This is exactly what and why; the Colorado Rocky mountain high Schwinn firm wanted one for Christmas too. So, They built the best Phantoms  from 1952 with exacting details and targeted December 1994 Christmas as the release date to celebrate 100 years in 1995 'Centennial' anniversary. An mid-1950's dream come true. . 

Merry post 1955 Christmas as, it'll be everything your friend has dreamed of.  🙃


----------



## bobcycles (Aug 29, 2021)

PM'd you.  I can restore an orig No repop parts bike if you go that route...


----------



## Big Daddy Bert (Sep 9, 2021)

phantom said:


> They are not hard to find only if you will take any year. When you narrow down to one year only you certainly reduce the pool of candidates. I understand that all too well. I have been looking for a red 59 well over ten years. In fact I'm not even sure I'm still looking


----------



## Big Daddy Bert (Sep 9, 2021)

phantom said:


> They are not hard to find only if you will take any year. When you narrow down to one year only you certainly reduce the pool of candidates. I understand that all too well. I have been looking for a red 59 well over ten years. In fact I'm not even sure I'm still looking 👓



Good Day. How much would an original red 59 be worth. Please let me know thanks Bert......


----------



## Freqman1 (Sep 9, 2021)

Big Daddy Bert said:


> Good Day. How much would an original red 59 be worth. Please let me know thanks Bert......

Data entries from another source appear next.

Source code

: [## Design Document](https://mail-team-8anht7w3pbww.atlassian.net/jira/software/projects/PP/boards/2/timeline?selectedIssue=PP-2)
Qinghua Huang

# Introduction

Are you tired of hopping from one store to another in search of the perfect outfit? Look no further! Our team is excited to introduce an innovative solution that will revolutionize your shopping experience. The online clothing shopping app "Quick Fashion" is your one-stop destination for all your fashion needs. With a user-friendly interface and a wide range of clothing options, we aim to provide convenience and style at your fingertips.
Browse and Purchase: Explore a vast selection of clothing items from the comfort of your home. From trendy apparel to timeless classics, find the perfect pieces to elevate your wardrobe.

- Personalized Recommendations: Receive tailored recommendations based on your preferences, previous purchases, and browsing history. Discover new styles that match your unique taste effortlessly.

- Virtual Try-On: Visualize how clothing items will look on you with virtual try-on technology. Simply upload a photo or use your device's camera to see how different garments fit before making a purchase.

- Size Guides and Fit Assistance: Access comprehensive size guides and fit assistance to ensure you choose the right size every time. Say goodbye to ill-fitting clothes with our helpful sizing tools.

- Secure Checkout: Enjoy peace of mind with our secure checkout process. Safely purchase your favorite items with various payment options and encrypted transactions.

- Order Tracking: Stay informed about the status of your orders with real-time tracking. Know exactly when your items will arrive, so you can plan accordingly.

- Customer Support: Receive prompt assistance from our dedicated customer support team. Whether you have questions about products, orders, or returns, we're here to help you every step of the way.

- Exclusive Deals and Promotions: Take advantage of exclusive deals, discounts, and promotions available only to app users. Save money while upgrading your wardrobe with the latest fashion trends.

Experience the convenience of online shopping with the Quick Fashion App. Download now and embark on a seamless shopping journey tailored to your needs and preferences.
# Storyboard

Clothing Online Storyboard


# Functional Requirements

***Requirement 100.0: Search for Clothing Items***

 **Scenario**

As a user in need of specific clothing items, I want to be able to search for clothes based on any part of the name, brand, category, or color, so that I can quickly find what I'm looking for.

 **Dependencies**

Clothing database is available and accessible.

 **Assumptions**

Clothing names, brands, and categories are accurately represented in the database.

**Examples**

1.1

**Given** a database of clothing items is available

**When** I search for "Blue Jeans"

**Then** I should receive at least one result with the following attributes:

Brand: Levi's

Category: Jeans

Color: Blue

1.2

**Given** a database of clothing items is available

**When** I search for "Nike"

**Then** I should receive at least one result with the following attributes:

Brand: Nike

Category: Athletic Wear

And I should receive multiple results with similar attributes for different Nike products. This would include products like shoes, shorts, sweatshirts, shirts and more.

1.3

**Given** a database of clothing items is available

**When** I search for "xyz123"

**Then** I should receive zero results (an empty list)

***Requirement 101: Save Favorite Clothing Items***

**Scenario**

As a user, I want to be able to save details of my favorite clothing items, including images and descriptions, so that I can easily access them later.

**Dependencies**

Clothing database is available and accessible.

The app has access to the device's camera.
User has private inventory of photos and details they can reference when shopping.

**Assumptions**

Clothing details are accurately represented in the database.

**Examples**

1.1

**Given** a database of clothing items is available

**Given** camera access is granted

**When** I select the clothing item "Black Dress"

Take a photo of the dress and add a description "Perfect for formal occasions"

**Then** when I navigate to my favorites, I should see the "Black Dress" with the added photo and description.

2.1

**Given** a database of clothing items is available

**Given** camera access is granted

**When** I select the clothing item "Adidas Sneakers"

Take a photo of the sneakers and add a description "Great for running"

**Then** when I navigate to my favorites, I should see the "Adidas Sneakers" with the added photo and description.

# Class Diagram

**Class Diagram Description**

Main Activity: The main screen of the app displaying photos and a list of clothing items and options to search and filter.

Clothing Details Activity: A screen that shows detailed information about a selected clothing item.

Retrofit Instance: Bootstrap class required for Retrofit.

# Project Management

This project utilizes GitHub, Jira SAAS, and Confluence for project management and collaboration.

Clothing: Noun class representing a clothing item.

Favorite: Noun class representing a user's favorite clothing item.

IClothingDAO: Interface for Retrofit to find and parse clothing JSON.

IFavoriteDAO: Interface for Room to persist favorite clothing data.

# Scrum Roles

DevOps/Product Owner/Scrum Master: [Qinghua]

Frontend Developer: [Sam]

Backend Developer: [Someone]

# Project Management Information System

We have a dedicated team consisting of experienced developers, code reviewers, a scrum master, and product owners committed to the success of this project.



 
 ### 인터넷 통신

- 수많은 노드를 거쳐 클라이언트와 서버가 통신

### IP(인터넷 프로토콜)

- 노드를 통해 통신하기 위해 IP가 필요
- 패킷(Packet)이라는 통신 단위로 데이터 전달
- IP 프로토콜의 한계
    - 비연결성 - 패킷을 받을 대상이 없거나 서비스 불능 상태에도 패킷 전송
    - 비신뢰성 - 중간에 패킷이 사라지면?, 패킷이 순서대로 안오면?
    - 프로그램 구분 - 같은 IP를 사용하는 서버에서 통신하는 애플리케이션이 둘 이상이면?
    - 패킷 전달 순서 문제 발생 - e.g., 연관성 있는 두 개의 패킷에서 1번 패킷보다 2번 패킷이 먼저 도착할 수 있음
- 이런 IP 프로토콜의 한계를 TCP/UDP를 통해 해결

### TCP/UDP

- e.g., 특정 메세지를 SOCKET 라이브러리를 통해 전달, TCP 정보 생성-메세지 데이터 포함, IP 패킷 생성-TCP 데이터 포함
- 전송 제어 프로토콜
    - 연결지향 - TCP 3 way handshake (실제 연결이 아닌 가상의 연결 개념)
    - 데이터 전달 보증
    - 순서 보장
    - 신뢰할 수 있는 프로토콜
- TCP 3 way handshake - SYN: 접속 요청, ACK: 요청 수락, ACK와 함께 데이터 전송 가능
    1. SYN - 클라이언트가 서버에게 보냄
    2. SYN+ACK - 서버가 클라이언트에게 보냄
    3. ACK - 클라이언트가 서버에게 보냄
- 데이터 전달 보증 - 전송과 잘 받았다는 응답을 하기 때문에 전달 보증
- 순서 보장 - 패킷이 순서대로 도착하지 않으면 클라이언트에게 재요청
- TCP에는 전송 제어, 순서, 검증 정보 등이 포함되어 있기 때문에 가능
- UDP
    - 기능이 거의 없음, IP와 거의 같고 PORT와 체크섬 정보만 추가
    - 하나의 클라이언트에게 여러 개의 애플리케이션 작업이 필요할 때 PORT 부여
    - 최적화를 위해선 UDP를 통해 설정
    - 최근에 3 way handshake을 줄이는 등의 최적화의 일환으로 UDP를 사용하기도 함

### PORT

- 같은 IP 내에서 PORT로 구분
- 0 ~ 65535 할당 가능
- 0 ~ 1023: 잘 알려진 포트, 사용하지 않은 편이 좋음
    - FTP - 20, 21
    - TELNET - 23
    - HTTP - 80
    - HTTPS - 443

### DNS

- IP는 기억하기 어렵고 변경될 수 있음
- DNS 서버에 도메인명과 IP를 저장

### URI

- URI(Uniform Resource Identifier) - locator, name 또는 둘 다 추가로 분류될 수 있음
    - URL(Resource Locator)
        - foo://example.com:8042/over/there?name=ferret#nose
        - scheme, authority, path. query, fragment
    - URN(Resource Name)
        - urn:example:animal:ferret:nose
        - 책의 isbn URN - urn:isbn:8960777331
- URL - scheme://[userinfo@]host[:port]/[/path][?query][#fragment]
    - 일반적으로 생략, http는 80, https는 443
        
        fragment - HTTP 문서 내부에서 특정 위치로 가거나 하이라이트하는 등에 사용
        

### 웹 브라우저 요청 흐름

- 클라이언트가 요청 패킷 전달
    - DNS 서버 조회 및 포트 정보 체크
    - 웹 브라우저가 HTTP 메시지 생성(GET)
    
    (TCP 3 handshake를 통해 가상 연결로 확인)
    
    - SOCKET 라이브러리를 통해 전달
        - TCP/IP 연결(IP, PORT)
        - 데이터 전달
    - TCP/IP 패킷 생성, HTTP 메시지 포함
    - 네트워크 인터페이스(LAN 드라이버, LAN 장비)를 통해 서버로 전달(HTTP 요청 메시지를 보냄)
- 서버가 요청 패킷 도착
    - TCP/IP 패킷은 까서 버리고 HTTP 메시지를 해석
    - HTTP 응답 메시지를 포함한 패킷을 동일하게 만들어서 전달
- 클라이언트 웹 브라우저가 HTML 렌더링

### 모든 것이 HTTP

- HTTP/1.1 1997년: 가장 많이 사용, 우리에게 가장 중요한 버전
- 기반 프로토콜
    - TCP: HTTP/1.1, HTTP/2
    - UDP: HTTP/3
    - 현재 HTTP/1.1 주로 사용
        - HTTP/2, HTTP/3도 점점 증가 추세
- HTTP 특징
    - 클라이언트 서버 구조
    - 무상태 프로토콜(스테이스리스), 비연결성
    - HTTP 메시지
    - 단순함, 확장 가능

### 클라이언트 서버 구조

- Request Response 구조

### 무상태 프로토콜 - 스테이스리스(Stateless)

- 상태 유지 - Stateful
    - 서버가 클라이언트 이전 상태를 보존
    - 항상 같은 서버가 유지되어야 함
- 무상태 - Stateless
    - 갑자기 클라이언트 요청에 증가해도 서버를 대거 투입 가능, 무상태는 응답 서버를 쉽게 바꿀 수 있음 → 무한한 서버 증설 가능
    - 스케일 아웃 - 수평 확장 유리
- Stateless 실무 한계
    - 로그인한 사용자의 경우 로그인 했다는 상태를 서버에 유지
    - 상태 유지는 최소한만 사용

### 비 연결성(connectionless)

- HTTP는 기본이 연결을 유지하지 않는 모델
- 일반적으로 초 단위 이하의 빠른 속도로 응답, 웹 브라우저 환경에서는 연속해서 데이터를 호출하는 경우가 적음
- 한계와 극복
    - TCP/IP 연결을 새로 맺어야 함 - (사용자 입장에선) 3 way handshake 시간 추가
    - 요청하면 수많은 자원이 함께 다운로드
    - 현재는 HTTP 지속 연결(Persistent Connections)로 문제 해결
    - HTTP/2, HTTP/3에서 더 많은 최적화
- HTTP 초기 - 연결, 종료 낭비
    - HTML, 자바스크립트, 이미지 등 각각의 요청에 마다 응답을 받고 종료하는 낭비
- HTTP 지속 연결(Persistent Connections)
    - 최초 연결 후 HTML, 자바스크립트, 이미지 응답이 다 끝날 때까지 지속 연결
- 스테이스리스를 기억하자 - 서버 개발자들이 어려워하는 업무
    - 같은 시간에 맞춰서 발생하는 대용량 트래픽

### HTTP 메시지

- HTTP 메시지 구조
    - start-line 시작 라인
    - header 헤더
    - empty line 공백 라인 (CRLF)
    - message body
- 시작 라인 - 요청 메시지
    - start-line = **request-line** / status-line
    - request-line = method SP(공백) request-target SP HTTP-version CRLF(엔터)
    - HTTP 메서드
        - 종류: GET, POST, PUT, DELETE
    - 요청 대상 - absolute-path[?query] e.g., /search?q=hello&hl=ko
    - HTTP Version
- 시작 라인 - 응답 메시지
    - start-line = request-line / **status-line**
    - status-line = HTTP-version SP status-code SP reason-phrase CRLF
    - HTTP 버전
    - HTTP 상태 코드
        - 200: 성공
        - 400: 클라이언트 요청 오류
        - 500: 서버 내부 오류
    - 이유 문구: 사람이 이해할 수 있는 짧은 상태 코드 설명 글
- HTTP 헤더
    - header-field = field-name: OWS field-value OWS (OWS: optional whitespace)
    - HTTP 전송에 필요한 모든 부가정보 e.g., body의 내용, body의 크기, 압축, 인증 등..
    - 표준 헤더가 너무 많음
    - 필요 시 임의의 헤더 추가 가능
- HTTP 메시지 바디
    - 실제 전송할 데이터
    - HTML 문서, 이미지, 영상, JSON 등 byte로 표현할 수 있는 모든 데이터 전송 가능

Depends on condition. Post pics and we can help with value. V/r Shawn


----------



## phantom (Sep 9, 2021)

Big Daddy Bert said:


> Good Day. How much would an original red 59 be worth. Please let me know thanks Bert......



Just like @Freqman1 said. It all depends on condition and if it's all there. I am not looking for one that needs any restoration at all.


----------